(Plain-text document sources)
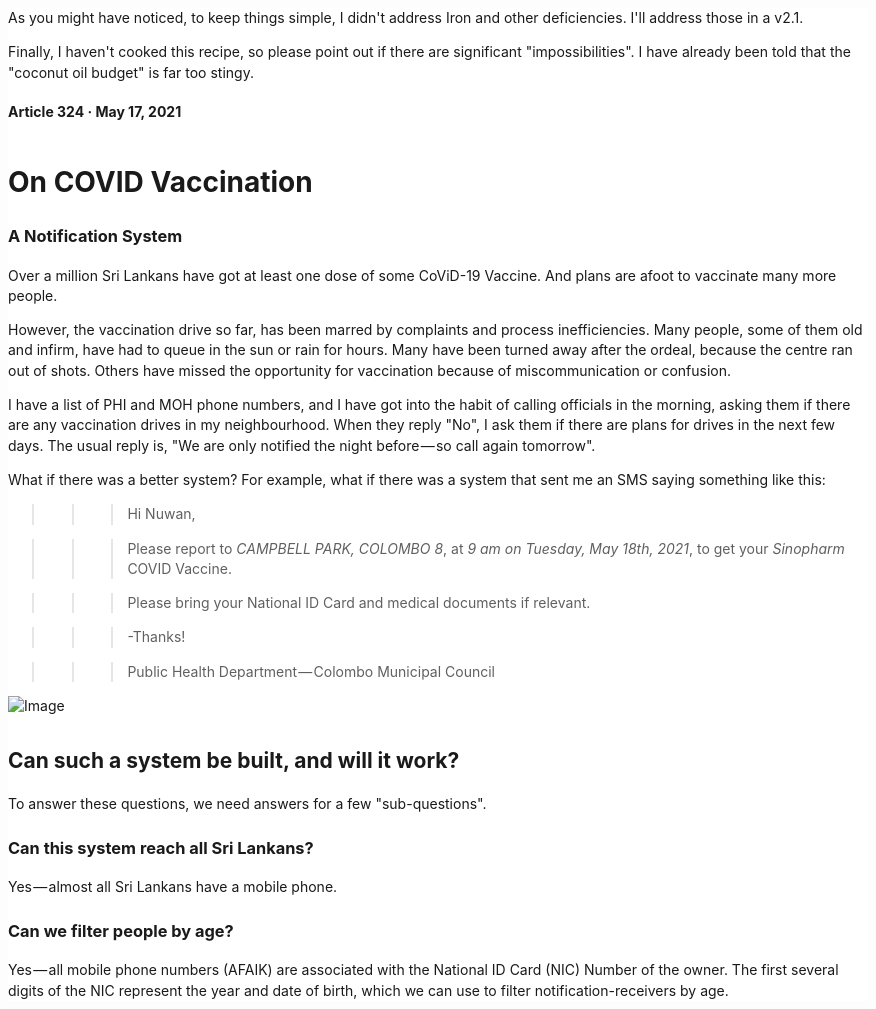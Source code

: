 As you might have noticed, to keep things simple, I didn't address Iron and other deficiencies. I'll address those in a v2.1.

Finally, I haven't cooked this recipe, so please point out if there are significant "impossibilities". I have already been told that the "coconut oil budget" is far too stingy.

#### Article 324 · May 17, 2021

# On COVID Vaccination

### A Notification System

Over a million Sri Lankans have got at least one dose of some CoViD-19 Vaccine. And plans are afoot to vaccinate many more people.

However, the vaccination drive so far, has been marred by complaints and process inefficiencies. Many people, some of them old and infirm, have had to queue in the sun or rain for hours. Many have been turned away after the ordeal, because the centre ran out of shots. Others have missed the opportunity for vaccination because of miscommunication or confusion.

I have a list of PHI and MOH phone numbers, and I have got into the habit of calling officials in the morning, asking them if there are any vaccination drives in my neighbourhood. When they reply "No", I ask them if there are plans for drives in the next few days. The usual reply is, "We are only notified the night before — so call again tomorrow".

What if there was a better system? For example, what if there was a system that sent me an SMS saying something like this:

>>> Hi Nuwan,

>>> Please report to *CAMPBELL PARK, COLOMBO 8*, at *9 am on Tuesday, May 18th, 2021*, to get your *Sinopharm* COVID Vaccine.

>>> Please bring your National ID Card and medical documents if relevant.

>>> -Thanks!

>>> Public Health Department — Colombo Municipal Council

![Image](https://cdn-images-1.medium.com/max/800/1*jo8FBsiEfcaISN-E-n9fQw.png)

## Can such a system be built, and will it work?

To answer these questions, we need answers for a few "sub-questions".

### Can this system reach all Sri Lankans?

Yes — almost all Sri Lankans have a mobile phone.

### Can we filter people by age?

Yes — all mobile phone numbers (AFAIK) are associated with the National ID Card (NIC) Number of the owner. The first several digits of the NIC represent the year and date of birth, which we can use to filter notification-receivers by age.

AIM OF THE TASK ▸
Only exact lines belong in the answer: those from the beginning of the entries above through the line holding "Over a million", with no pictures.

RESULT OF THIS EXERCISE ▸
Source code

: As you might have noticed, to keep things simple, I didn't address Iron and other deficiencies. I'll address those in a v2.1.

Finally, I haven't cooked this recipe, so please point out if there are significant "impossibilities". I have already been told that the "coconut oil budget" is far too stingy.

#### Article 324 · May 17, 2021

# On COVID Vaccination

### A Notification System

Over a million Sri Lankans have got at least one dose of some CoViD-19 Vaccine. And plans are afoot to vaccinate many more people.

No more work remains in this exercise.